» Data:
[Start of section]
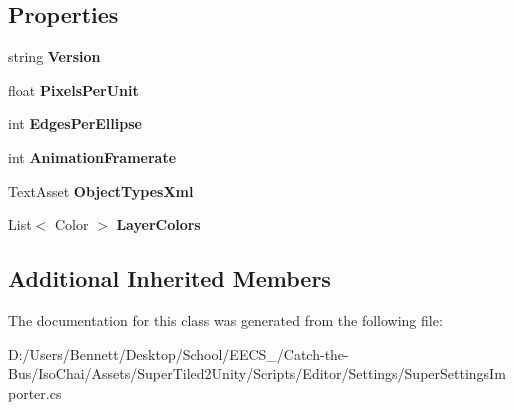 \subsection*{Properties}
\begin{DoxyCompactItemize}
\item 
\mbox{\label{class_super_tiled2_unity_1_1_editor_1_1_super_settings_importer_a96732d6afb0f9cbcc5c9370a33acf22c}} 
string {\bfseries Version}
\item 
\mbox{\label{class_super_tiled2_unity_1_1_editor_1_1_super_settings_importer_ae51baf427731c1b6cc9c1252349ca9f2}} 
float {\bfseries Pixels\+Per\+Unit}
\item 
\mbox{\label{class_super_tiled2_unity_1_1_editor_1_1_super_settings_importer_ae212a67bd6c9e7c2fcaa9a6bb4755721}} 
int {\bfseries Edges\+Per\+Ellipse}
\item 
\mbox{\label{class_super_tiled2_unity_1_1_editor_1_1_super_settings_importer_ac845228cd844080e0c879a3bd82b9f96}} 
int {\bfseries Animation\+Framerate}
\item 
\mbox{\label{class_super_tiled2_unity_1_1_editor_1_1_super_settings_importer_a914cc6691b4d2c01ee5a3f898f073c1c}} 
Text\+Asset {\bfseries Object\+Types\+Xml}
\item 
\mbox{\label{class_super_tiled2_unity_1_1_editor_1_1_super_settings_importer_ad6a5113cfde265b657ce4bb0e6743348}} 
List$<$ Color $>$ {\bfseries Layer\+Colors}
\end{DoxyCompactItemize}
\subsection*{Additional Inherited Members}


The documentation for this class was generated from the following file\+:\begin{DoxyCompactItemize}
\item 
D\+:/\+Users/\+Bennett/\+Desktop/\+School/\+E\+E\+C\+S\+\_/\+Catch-\/the-\/\+Bus/\+Iso\+Chai/\+Assets/\+Super\+Tiled2\+Unity/\+Scripts/\+Editor/\+Settings/Super\+Settings\+Importer.\+cs\end{DoxyCompactItemize}
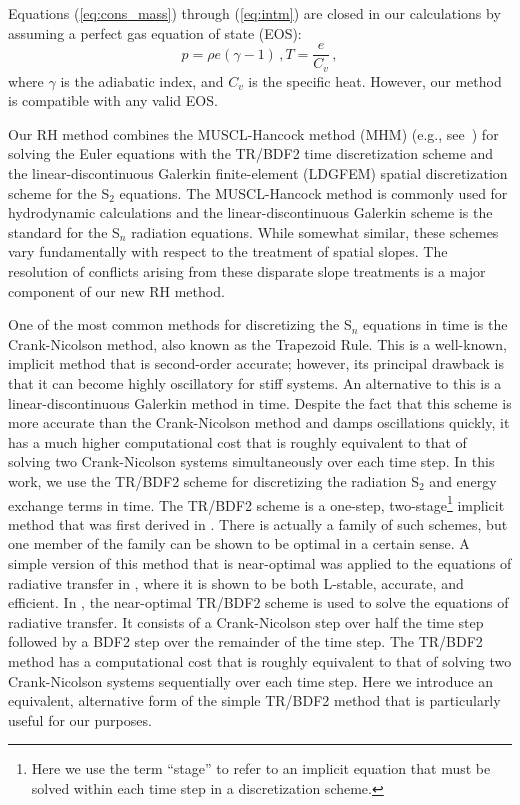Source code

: \documentclass[preprint,12pt]{elsarticle}
\newcommand{\be}{\begin{equation}}
\newcommand{\ee}{\end{equation}}
\newcommand{\pec}{\, ,}
\newcommand{\lequ}[1]{\label{eq:#1}}
\newcommand{\requ}[1]{(\ref{eq:#1})}
\begin{document}
Equations \requ{cons_mass} through \requ{intm} are closed in our calculations by assuming
a perfect gas equation of state (EOS):
\begin{subequations}
\be
p=\rho e (\gamma -1)
\lequ{pressure}
\pec
\ee
\be
T = \frac{e}{C_v} \pec
\lequ{mattemp}
\ee
\end{subequations}
where $\gamma$ is the adiabatic index, and $C_v$ is the specific heat.  However, our method is compatible with any valid EOS. 

Our RH method combines the MUSCL-Hancock method (MHM) (e.g., see~\cite{toro}) for solving the Euler equations with the TR/BDF2 time discretization 
scheme and the linear-discontinuous Galerkin finite-element (LDGFEM) spatial discretization scheme for the S$_2$ equations.  
The MUSCL-Hancock method is commonly used for hydrodynamic calculations and the linear-discontinuous Galerkin scheme is the 
standard for the S$_n$ radiation equations.  While somewhat similar, these schemes vary fundamentally with respect to the 
treatment of spatial slopes.  The resolution of conflicts arising from these disparate 
slope treatments is a major component of our new RH method.

One of the most common methods for discretizing the S$_n$ equations in time is the Crank-Nicolson method, also known as the 
Trapezoid Rule. This is a well-known, implicit method that is second-order accurate; however, its principal drawback is that 
it can become highly oscillatory for stiff systems.  An alternative to this is a linear-discontinuous Galerkin method in time.  
Despite the fact that this scheme is more accurate than the Crank-Nicolson method and damps oscillations quickly, it has a 
much higher computational cost that is roughly equivalent to that of solving two Crank-Nicolson systems simultaneously over 
each time step.  In this work, we use the TR/BDF2 scheme for discretizing the radiation S$_2$ and energy exchange terms in time.  
The TR/BDF2 scheme is a one-step, two-stage\footnote{Here we use the term ``stage'' to refer to an implicit equation that must 
be solved within each time step in a discretization scheme.} implicit method that was first derived in \cite{bank}.   There is 
actually a family of such schemes, but one member of the family can be shown to be optimal in a certain sense.  A simple version 
of this method that is near-optimal was applied to the equations of radiative transfer in \cite{EM2011}, where it is shown to be 
both L-stable, accurate, and efficient.  In \cite{EM2011}, the near-optimal TR/BDF2 scheme is used to solve the equations of 
radiative transfer. It consists of a Crank-Nicolson step over half the time step followed by a BDF2 step over 
the remainder of the time step.  The TR/BDF2 method has a computational cost that is roughly equivalent to that of solving two 
Crank-Nicolson systems sequentially over each time step.  Here we introduce an equivalent,
alternative form of the simple TR/BDF2 method that is particularly useful for our purposes.  
\end{document}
[End of section]
» Activity: Render all entries verbatim, excluding any pictures they hold.

» Task result:
 \subsection*{Properties}
\begin{DoxyCompactItemize}
\item 
\mbox{\label{class_super_tiled2_unity_1_1_editor_1_1_super_settings_importer_a96732d6afb0f9cbcc5c9370a33acf22c}} 
string {\bfseries Version}
\item 
\mbox{\label{class_super_tiled2_unity_1_1_editor_1_1_super_settings_importer_ae51baf427731c1b6cc9c1252349ca9f2}} 
float {\bfseries Pixels\+Per\+Unit}
\item 
\mbox{\label{class_super_tiled2_unity_1_1_editor_1_1_super_settings_importer_ae212a67bd6c9e7c2fcaa9a6bb4755721}} 
int {\bfseries Edges\+Per\+Ellipse}
\item 
\mbox{\label{class_super_tiled2_unity_1_1_editor_1_1_super_settings_importer_ac845228cd844080e0c879a3bd82b9f96}} 
int {\bfseries Animation\+Framerate}
\item 
\mbox{\label{class_super_tiled2_unity_1_1_editor_1_1_super_settings_importer_a914cc6691b4d2c01ee5a3f898f073c1c}} 
Text\+Asset {\bfseries Object\+Types\+Xml}
\item 
\mbox{\label{class_super_tiled2_unity_1_1_editor_1_1_super_settings_importer_ad6a5113cfde265b657ce4bb0e6743348}} 
List$<$ Color $>$ {\bfseries Layer\+Colors}
\end{DoxyCompactItemize}
\subsection*{Additional Inherited Members}


The documentation for this class was generated from the following file\+:\begin{DoxyCompactItemize}
\item 
D\+:/\+Users/\+Bennett/\+Desktop/\+School/\+E\+E\+C\+S\+\_/\+Catch-\/the-\/\+Bus/\+Iso\+Chai/\+Assets/\+Super\+Tiled2\+Unity/\+Scripts/\+Editor/\+Settings/Super\+Settings\+Importer.\+cs\end{DoxyCompactItemize}
Source code

: \documentclass[preprint,12pt]{elsarticle}
\newcommand{\be}{\begin{equation}}
\newcommand{\ee}{\end{equation}}
\newcommand{\pec}{\, ,}
\newcommand{\lequ}[1]{\label{eq:#1}}
\newcommand{\requ}[1]{(\ref{eq:#1})}
\begin{document}
Equations \requ{cons_mass} through \requ{intm} are closed in our calculations by assuming
a perfect gas equation of state (EOS):
\begin{subequations}
\be
p=\rho e (\gamma -1)
\lequ{pressure}
\pec
\ee
\be
T = \frac{e}{C_v} \pec
\lequ{mattemp}
\ee
\end{subequations}
where $\gamma$ is the adiabatic index, and $C_v$ is the specific heat.  However, our method is compatible with any valid EOS. 

Our RH method combines the MUSCL-Hancock method (MHM) (e.g., see~\cite{toro}) for solving the Euler equations with the TR/BDF2 time discretization 
scheme and the linear-discontinuous Galerkin finite-element (LDGFEM) spatial discretization scheme for the S$_2$ equations.  
The MUSCL-Hancock method is commonly used for hydrodynamic calculations and the linear-discontinuous Galerkin scheme is the 
standard for the S$_n$ radiation equations.  While somewhat similar, these schemes vary fundamentally with respect to the 
treatment of spatial slopes.  The resolution of conflicts arising from these disparate 
slope treatments is a major component of our new RH method.

One of the most common methods for discretizing the S$_n$ equations in time is the Crank-Nicolson method, also known as the 
Trapezoid Rule. This is a well-known, implicit method that is second-order accurate; however, its principal drawback is that 
it can become highly oscillatory for stiff systems.  An alternative to this is a linear-discontinuous Galerkin method in time.  
Despite the fact that this scheme is more accurate than the Crank-Nicolson method and damps oscillations quickly, it has a 
much higher computational cost that is roughly equivalent to that of solving two Crank-Nicolson systems simultaneously over 
each time step.  In this work, we use the TR/BDF2 scheme for discretizing the radiation S$_2$ and energy exchange terms in time.  
The TR/BDF2 scheme is a one-step, two-stage\footnote{Here we use the term ``stage'' to refer to an implicit equation that must 
be solved within each time step in a discretization scheme.} implicit method that was first derived in \cite{bank}.   There is 
actually a family of such schemes, but one member of the family can be shown to be optimal in a certain sense.  A simple version 
of this method that is near-optimal was applied to the equations of radiative transfer in \cite{EM2011}, where it is shown to be 
both L-stable, accurate, and efficient.  In \cite{EM2011}, the near-optimal TR/BDF2 scheme is used to solve the equations of 
radiative transfer. It consists of a Crank-Nicolson step over half the time step followed by a BDF2 step over 
the remainder of the time step.  The TR/BDF2 method has a computational cost that is roughly equivalent to that of solving two 
Crank-Nicolson systems sequentially over each time step.  Here we introduce an equivalent,
alternative form of the simple TR/BDF2 method that is particularly useful for our purposes.  
\end{document}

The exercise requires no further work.